> _Work request_
Print the lines that run from the line with "## 1.1.4 - 2018-10-23" to the line with "로직**: 전혀 건드리지 않음", keeping both end lines, exactly as they appear in the entries below, and nothing else.

Dataset records
....................
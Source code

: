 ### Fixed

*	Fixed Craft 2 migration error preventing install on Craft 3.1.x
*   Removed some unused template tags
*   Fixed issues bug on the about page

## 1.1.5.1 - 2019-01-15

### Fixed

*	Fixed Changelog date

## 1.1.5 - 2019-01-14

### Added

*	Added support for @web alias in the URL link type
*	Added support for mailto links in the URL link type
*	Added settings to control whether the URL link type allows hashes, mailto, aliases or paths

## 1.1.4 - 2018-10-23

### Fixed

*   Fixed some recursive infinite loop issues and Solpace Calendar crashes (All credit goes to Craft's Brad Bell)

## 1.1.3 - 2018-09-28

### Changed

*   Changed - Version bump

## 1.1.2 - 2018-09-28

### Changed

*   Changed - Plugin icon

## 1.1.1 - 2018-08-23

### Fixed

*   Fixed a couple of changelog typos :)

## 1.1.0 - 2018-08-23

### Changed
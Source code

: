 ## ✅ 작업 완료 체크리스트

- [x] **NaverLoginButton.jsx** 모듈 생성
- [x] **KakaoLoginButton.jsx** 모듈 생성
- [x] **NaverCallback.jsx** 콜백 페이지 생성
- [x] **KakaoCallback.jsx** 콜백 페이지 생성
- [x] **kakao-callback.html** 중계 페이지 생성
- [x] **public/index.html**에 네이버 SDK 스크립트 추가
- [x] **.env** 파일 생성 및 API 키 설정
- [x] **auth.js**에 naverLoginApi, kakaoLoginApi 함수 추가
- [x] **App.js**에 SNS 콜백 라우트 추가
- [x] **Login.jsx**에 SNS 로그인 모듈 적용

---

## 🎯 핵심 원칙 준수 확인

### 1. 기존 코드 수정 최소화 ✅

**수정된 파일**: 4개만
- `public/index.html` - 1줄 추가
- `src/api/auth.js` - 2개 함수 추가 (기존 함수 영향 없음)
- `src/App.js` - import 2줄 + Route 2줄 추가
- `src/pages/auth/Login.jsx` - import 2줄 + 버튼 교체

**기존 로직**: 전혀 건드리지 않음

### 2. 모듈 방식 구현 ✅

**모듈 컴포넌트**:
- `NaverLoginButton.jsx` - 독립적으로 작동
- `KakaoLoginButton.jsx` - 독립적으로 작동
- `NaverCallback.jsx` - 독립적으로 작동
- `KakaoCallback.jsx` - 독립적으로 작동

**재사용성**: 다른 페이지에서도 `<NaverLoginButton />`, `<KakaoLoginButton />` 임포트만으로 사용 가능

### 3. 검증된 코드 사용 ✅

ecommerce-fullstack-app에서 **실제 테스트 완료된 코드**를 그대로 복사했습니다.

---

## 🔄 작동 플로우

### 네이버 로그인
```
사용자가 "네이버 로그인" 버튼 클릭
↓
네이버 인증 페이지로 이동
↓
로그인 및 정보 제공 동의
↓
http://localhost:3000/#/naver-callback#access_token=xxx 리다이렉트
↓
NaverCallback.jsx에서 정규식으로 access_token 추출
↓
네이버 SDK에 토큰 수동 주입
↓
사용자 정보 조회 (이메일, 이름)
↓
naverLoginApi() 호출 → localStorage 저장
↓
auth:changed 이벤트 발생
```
....................
> _Reply_
## 1.1.4 - 2018-10-23

### Fixed

*   Fixed some recursive infinite loop issues and Solpace Calendar crashes (All credit goes to Craft's Brad Bell)

## 1.1.3 - 2018-09-28

### Changed

*   Changed - Version bump

## 1.1.2 - 2018-09-28

### Changed

*   Changed - Plugin icon

## 1.1.1 - 2018-08-23

### Fixed

*   Fixed a couple of changelog typos :)

## 1.1.0 - 2018-08-23

### Changed
Source code

: ## ✅ 작업 완료 체크리스트

- [x] **NaverLoginButton.jsx** 모듈 생성
- [x] **KakaoLoginButton.jsx** 모듈 생성
- [x] **NaverCallback.jsx** 콜백 페이지 생성
- [x] **KakaoCallback.jsx** 콜백 페이지 생성
- [x] **kakao-callback.html** 중계 페이지 생성
- [x] **public/index.html**에 네이버 SDK 스크립트 추가
- [x] **.env** 파일 생성 및 API 키 설정
- [x] **auth.js**에 naverLoginApi, kakaoLoginApi 함수 추가
- [x] **App.js**에 SNS 콜백 라우트 추가
- [x] **Login.jsx**에 SNS 로그인 모듈 적용

---

## 🎯 핵심 원칙 준수 확인

### 1. 기존 코드 수정 최소화 ✅

**수정된 파일**: 4개만
- `public/index.html` - 1줄 추가
- `src/api/auth.js` - 2개 함수 추가 (기존 함수 영향 없음)
- `src/App.js` - import 2줄 + Route 2줄 추가
- `src/pages/auth/Login.jsx` - import 2줄 + 버튼 교체

**기존 로직**: 전혀 건드리지 않음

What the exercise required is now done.